MATERIAL SHOWN section start

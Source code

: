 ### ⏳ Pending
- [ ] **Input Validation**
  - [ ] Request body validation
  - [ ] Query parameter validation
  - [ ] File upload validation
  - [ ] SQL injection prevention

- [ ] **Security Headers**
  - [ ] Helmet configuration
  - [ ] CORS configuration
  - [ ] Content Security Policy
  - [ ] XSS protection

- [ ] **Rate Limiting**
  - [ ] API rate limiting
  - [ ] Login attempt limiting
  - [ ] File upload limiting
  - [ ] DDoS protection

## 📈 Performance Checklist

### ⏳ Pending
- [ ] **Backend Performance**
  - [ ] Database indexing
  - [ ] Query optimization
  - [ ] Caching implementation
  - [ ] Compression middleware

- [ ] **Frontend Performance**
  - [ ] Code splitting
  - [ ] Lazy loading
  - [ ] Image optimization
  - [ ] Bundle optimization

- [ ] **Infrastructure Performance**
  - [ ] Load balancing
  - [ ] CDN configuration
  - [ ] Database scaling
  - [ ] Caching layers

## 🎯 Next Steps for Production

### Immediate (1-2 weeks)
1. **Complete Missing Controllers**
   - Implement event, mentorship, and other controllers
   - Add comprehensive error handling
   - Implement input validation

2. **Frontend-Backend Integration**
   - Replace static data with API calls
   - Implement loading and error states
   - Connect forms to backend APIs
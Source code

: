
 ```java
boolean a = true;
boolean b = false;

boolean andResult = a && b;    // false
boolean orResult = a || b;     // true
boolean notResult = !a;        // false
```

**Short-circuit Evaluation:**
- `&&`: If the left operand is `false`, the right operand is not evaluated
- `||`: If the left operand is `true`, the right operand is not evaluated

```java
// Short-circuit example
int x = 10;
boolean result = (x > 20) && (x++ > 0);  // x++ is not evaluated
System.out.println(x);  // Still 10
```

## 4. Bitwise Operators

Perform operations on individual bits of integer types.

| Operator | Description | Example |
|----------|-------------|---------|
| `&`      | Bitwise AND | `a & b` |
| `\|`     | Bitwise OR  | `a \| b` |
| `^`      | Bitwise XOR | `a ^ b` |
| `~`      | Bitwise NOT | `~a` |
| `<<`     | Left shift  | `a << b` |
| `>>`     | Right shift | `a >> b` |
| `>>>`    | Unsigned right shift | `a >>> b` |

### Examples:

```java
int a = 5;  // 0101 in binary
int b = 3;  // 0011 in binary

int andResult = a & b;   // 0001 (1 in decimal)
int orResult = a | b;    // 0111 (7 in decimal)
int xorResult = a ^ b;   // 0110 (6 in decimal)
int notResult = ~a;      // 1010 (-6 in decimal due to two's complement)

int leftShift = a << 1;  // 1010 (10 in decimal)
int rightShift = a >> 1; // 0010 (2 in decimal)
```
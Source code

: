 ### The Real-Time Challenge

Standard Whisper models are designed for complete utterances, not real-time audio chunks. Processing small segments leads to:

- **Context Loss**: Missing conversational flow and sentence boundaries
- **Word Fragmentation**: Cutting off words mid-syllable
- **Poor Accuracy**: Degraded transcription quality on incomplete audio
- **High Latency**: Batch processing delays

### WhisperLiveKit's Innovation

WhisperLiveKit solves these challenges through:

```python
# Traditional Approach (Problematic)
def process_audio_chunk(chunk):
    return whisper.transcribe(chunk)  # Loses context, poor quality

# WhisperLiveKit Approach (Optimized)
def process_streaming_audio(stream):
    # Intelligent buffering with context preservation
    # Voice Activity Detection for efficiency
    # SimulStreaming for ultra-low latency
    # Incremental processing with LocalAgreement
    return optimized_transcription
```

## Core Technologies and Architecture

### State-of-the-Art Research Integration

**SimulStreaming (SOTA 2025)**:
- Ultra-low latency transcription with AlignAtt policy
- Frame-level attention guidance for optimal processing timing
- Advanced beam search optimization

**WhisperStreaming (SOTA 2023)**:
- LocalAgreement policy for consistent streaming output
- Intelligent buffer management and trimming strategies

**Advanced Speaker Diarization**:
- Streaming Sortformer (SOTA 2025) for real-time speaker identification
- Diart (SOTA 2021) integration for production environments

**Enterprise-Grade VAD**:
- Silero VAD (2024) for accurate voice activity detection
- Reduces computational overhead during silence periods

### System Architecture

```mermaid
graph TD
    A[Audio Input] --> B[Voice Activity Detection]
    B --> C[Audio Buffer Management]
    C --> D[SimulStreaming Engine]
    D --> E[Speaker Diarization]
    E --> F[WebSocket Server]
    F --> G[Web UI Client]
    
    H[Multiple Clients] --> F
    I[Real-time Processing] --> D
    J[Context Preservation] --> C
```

MATERIAL SHOWN section end

— EXERCISE —
Every record above is to be given again precisely.

— REPLY TO THE TASK —
Source code

: ### ⏳ Pending
- [ ] **Input Validation**
  - [ ] Request body validation
  - [ ] Query parameter validation
  - [ ] File upload validation
  - [ ] SQL injection prevention

- [ ] **Security Headers**
  - [ ] Helmet configuration
  - [ ] CORS configuration
  - [ ] Content Security Policy
  - [ ] XSS protection

- [ ] **Rate Limiting**
  - [ ] API rate limiting
  - [ ] Login attempt limiting
  - [ ] File upload limiting
  - [ ] DDoS protection

## 📈 Performance Checklist

### ⏳ Pending
- [ ] **Backend Performance**
  - [ ] Database indexing
  - [ ] Query optimization
  - [ ] Caching implementation
  - [ ] Compression middleware

- [ ] **Frontend Performance**
  - [ ] Code splitting
  - [ ] Lazy loading
  - [ ] Image optimization
  - [ ] Bundle optimization

- [ ] **Infrastructure Performance**
  - [ ] Load balancing
  - [ ] CDN configuration
  - [ ] Database scaling
  - [ ] Caching layers

## 🎯 Next Steps for Production

### Immediate (1-2 weeks)
1. **Complete Missing Controllers**
   - Implement event, mentorship, and other controllers
   - Add comprehensive error handling
   - Implement input validation

2. **Frontend-Backend Integration**
   - Replace static data with API calls
   - Implement loading and error states
   - Connect forms to backend APIs
Source code

:
 ```java
boolean a = true;
boolean b = false;

boolean andResult = a && b;    // false
boolean orResult = a || b;     // true
boolean notResult = !a;        // false
```

**Short-circuit Evaluation:**
- `&&`: If the left operand is `false`, the right operand is not evaluated
- `||`: If the left operand is `true`, the right operand is not evaluated

```java
// Short-circuit example
int x = 10;
boolean result = (x > 20) && (x++ > 0);  // x++ is not evaluated
System.out.println(x);  // Still 10
```

## 4. Bitwise Operators

Perform operations on individual bits of integer types.

| Operator | Description | Example |
|----------|-------------|---------|
| `&`      | Bitwise AND | `a & b` |
| `\|`     | Bitwise OR  | `a \| b` |
| `^`      | Bitwise XOR | `a ^ b` |
| `~`      | Bitwise NOT | `~a` |
| `<<`     | Left shift  | `a << b` |
| `>>`     | Right shift | `a >> b` |
| `>>>`    | Unsigned right shift | `a >>> b` |

### Examples:

```java
int a = 5;  // 0101 in binary
int b = 3;  // 0011 in binary

int andResult = a & b;   // 0001 (1 in decimal)
int orResult = a | b;    // 0111 (7 in decimal)
int xorResult = a ^ b;   // 0110 (6 in decimal)
int notResult = ~a;      // 1010 (-6 in decimal due to two's complement)

int leftShift = a << 1;  // 1010 (10 in decimal)
int rightShift = a >> 1; // 0010 (2 in decimal)
```
Source code

: ### The Real-Time Challenge

Standard Whisper models are designed for complete utterances, not real-time audio chunks. Processing small segments leads to:

- **Context Loss**: Missing conversational flow and sentence boundaries
- **Word Fragmentation**: Cutting off words mid-syllable
- **Poor Accuracy**: Degraded transcription quality on incomplete audio
- **High Latency**: Batch processing delays

### WhisperLiveKit's Innovation

WhisperLiveKit solves these challenges through:

```python
# Traditional Approach (Problematic)
def process_audio_chunk(chunk):
    return whisper.transcribe(chunk)  # Loses context, poor quality

# WhisperLiveKit Approach (Optimized)
def process_streaming_audio(stream):
    # Intelligent buffering with context preservation
    # Voice Activity Detection for efficiency
    # SimulStreaming for ultra-low latency
    # Incremental processing with LocalAgreement
    return optimized_transcription
```

## Core Technologies and Architecture

### State-of-the-Art Research Integration

**SimulStreaming (SOTA 2025)**:
- Ultra-low latency transcription with AlignAtt policy
- Frame-level attention guidance for optimal processing timing
- Advanced beam search optimization

**WhisperStreaming (SOTA 2023)**:
- LocalAgreement policy for consistent streaming output
- Intelligent buffer management and trimming strategies

**Advanced Speaker Diarization**:
- Streaming Sortformer (SOTA 2025) for real-time speaker identification
- Diart (SOTA 2021) integration for production environments

**Enterprise-Grade VAD**:
- Silero VAD (2024) for accurate voice activity detection
- Reduces computational overhead during silence periods

### System Architecture

```mermaid
graph TD
    A[Audio Input] --> B[Voice Activity Detection]
    B --> C[Audio Buffer Management]
    C --> D[SimulStreaming Engine]
    D --> E[Speaker Diarization]
    E --> F[WebSocket Server]
    F --> G[Web UI Client]
    
    H[Multiple Clients] --> F
    I[Real-time Processing] --> D
    J[Context Preservation] --> C
```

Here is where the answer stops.